I’m feeling I’m trying to figure out the most effective method of doing it. Jacques Cousteau used to talk about the notion that if you can make people feel a certain way, they’ll love it. Blueback’s mission is more in that direction. We’re hoping to bring an audience under the water to explore the amazing underwater world in a way that they’ve never experienced before, using huge format cameras, an incredible underwater team, and an amazing story. We were adamant that documentary films have looked at the world in a way that is truly amazing including Blue Planet to My Octopus Teacher However, narrative films haven’t been doing this for a while. Therefore, our aim was to instill a fascination with the ocean as well as an awareness of the responsibility that comes with it. However, rather than being an educational political piece, We wanted it to be an emotional and lyrical experience of examining and learning about the amazing fish it befriends. And the message, I believe, could be to be of help.

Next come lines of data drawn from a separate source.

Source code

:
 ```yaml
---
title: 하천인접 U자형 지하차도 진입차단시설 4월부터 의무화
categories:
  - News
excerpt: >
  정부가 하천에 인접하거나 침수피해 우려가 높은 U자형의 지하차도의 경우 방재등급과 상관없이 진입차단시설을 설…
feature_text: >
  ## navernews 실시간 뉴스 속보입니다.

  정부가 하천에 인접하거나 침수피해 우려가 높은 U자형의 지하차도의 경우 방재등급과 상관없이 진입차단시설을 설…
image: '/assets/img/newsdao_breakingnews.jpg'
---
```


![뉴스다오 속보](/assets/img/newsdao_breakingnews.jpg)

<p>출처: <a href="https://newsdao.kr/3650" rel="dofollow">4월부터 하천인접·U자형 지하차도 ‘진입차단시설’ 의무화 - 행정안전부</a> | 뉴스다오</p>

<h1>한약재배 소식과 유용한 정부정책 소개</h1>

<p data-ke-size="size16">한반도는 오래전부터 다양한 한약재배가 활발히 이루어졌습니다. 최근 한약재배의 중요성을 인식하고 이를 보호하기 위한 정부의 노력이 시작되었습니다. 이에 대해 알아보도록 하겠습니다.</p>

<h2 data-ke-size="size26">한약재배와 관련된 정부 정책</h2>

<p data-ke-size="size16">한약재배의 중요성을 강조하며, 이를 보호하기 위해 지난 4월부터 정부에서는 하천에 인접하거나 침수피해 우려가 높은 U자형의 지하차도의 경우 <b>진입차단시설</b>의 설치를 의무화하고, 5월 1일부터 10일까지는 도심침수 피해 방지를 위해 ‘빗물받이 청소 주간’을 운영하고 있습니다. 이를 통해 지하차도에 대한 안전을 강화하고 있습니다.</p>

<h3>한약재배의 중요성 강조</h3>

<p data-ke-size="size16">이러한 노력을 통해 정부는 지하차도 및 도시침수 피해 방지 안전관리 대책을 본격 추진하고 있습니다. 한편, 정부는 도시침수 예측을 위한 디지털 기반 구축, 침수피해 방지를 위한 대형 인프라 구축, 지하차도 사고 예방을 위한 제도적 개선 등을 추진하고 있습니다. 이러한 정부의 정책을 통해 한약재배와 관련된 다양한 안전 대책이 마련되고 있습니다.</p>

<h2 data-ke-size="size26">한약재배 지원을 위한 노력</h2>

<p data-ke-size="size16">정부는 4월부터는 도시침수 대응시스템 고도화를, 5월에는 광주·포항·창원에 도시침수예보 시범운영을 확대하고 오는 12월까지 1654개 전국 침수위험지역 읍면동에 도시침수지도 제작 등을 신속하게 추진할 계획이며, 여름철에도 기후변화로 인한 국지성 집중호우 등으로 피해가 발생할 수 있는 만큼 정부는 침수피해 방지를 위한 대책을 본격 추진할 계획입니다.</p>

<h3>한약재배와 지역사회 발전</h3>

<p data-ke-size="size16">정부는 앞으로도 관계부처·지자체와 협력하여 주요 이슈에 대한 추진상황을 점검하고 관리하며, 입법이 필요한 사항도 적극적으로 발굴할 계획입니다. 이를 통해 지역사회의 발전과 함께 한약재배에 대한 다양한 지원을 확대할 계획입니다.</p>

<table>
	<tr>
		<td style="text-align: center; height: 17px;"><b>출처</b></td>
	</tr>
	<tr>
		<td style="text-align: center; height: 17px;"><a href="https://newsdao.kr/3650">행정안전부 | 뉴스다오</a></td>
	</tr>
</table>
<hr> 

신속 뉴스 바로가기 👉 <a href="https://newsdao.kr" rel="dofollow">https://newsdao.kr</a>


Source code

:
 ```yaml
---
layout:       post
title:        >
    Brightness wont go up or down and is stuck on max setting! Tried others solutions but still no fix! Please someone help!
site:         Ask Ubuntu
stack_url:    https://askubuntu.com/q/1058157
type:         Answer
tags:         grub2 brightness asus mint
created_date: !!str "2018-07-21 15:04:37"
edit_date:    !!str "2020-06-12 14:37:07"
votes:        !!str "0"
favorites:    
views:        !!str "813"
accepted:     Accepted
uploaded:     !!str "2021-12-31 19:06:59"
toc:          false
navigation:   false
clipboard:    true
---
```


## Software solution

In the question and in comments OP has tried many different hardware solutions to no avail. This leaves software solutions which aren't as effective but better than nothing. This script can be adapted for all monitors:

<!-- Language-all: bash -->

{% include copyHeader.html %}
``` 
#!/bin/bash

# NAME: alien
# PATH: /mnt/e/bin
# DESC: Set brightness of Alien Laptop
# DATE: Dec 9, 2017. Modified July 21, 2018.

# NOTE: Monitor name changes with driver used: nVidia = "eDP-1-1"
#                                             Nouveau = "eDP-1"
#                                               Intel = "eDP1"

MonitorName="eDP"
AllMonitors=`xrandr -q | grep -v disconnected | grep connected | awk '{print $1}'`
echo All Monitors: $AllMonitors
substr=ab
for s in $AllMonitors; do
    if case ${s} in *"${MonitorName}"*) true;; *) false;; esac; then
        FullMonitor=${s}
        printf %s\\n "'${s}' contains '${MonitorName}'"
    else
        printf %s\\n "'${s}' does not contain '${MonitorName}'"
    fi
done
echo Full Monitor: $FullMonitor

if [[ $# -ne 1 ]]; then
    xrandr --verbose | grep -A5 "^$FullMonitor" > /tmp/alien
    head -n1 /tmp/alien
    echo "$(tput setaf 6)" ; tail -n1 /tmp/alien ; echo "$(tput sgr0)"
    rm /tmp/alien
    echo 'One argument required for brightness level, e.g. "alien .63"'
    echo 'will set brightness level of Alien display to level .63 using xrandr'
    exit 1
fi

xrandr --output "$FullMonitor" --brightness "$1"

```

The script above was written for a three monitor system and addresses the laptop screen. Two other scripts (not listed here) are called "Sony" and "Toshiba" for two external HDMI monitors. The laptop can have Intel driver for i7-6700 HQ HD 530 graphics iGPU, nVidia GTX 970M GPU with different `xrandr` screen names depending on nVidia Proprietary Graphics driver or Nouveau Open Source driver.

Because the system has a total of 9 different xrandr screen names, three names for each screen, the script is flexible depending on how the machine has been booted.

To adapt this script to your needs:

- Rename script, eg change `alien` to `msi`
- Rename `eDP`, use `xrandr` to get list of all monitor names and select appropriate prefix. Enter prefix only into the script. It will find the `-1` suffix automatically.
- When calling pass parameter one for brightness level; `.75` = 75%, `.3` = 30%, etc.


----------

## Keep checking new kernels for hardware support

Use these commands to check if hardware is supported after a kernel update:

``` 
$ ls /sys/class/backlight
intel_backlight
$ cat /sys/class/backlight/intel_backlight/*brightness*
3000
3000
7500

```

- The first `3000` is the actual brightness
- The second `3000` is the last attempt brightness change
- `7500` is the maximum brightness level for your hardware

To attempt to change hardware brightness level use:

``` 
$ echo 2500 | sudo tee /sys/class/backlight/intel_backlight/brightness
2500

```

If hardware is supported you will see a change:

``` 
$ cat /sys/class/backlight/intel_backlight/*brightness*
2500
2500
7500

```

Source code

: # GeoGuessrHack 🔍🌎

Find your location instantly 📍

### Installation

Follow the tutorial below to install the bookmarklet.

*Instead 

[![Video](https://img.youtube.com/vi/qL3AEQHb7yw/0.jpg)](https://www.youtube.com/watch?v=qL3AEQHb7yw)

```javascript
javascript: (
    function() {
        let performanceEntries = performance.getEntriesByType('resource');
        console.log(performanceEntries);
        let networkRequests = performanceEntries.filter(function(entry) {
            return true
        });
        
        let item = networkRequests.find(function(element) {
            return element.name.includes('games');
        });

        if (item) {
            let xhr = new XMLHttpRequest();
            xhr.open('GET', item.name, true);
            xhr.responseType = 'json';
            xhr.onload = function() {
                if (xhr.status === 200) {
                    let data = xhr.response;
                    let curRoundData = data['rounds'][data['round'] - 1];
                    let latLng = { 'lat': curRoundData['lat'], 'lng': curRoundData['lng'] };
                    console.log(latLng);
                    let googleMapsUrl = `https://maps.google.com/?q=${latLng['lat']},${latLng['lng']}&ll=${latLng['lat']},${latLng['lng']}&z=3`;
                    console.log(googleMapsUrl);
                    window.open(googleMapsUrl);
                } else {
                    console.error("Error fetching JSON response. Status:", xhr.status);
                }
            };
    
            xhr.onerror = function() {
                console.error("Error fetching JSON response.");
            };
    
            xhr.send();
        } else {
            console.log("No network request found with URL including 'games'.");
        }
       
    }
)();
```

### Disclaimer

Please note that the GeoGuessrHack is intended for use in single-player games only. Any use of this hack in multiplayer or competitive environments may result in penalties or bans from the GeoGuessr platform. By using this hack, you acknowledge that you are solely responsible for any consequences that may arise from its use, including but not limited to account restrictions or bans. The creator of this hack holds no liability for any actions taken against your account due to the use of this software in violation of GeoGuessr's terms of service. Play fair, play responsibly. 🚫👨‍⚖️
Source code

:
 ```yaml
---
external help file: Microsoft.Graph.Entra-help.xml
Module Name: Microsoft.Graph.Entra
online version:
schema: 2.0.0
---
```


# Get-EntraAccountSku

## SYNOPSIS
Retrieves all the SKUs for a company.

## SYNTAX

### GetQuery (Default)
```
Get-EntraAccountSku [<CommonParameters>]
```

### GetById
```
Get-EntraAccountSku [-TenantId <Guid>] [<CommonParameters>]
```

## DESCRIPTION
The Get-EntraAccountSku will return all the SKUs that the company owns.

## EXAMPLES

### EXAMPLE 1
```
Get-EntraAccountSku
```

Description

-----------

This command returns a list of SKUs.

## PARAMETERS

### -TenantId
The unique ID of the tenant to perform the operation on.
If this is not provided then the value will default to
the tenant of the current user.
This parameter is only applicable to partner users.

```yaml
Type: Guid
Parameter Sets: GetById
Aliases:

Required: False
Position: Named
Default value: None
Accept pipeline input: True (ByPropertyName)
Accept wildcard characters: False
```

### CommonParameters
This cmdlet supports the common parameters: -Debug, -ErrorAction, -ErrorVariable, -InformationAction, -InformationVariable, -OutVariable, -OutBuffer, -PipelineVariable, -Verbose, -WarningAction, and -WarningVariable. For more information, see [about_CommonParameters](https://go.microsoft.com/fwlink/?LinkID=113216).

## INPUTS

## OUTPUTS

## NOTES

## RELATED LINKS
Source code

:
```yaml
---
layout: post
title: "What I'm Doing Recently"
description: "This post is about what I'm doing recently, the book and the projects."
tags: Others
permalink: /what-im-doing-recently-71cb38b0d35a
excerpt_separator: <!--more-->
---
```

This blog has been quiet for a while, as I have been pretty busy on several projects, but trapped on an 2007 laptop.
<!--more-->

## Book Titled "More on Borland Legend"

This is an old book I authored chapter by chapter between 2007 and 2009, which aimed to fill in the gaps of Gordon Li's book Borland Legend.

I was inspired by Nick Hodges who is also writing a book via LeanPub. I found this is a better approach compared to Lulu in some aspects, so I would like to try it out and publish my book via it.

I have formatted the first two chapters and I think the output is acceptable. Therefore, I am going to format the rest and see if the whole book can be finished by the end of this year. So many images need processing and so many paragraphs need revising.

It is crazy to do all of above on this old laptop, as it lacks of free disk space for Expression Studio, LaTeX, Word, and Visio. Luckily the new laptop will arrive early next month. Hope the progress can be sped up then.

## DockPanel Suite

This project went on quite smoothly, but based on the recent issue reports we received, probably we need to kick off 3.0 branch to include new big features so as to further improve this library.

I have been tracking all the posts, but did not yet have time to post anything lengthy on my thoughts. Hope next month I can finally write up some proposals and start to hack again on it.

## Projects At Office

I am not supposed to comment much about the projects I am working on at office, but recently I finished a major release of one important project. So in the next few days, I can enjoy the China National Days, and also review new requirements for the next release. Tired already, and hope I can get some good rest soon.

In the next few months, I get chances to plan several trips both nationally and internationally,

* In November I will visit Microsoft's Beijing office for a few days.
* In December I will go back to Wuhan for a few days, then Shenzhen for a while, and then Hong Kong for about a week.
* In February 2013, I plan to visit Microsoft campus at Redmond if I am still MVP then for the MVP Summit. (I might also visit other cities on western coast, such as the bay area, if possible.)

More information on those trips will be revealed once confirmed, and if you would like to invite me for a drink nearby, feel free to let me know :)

And lastly, I’d like to know some details about the process of filming that fish. The fish is created by the creature as an actor to some extent. What were the practical difficulties of that? And how did you approach this?
The first thing to note is that blue grouper is among the most stunning fish. They can live up to the age of 80 and can be the size of a human. They’re akin to the puppy dog from the ocean, which is why they’ll appear and play with you. A lot of people believe they will retain your past interactions. They’re quite incredible creatures. That’s why I worked with a fantastic Melbourne-based firm, Creature Technology who are well-known for the projects they’ve worked on regarding Walking with Dinosaurs. They create incredible puppets, in fact. I was looking into the cinema’s history through some of the most famous puppets dating into ET as well as Yoda. I was trying to find ways that cinema has embraced the concept of using the tactile method to create something rather than performing the typical VFX fish.
We actually shot in the ocean of the real world and all marine creatures featured in the movie are actually real. For the physical interactions between the fish, we made this incredible fish puppet. The puppeteers were extraordinary in how they came up with this character. It was obvious that Mia Wasikowska said she just lost herself in the scenes we shot in the deep sea beneath her. People are familiar with wall-to-wall visual effects that you cannot tell if a film is a digital animated of some sort or was actually made on the ground. We embraced the reality of this film. There were no stunts and all the actors were taught to dive for free in the ocean open. They were taught how to swim for 20 meters and then swim for a few minutes with just the air they breathed. The whole experience was extremely real, tangible, and true to our desire to film in the real world of the story.
Being part of this incredible team that designed the puppet was also extremely right for us because it was equally real and tactile. The majority of their work included not just carving and shaping the puppet and doing a swim with the groupers in order to comprehend the way they react to certain things and how they move around other people. It’s possible to imagine a film that was simply VFX, however, the method of doing it in the real world of the ocean felt like a true interpretation of the story.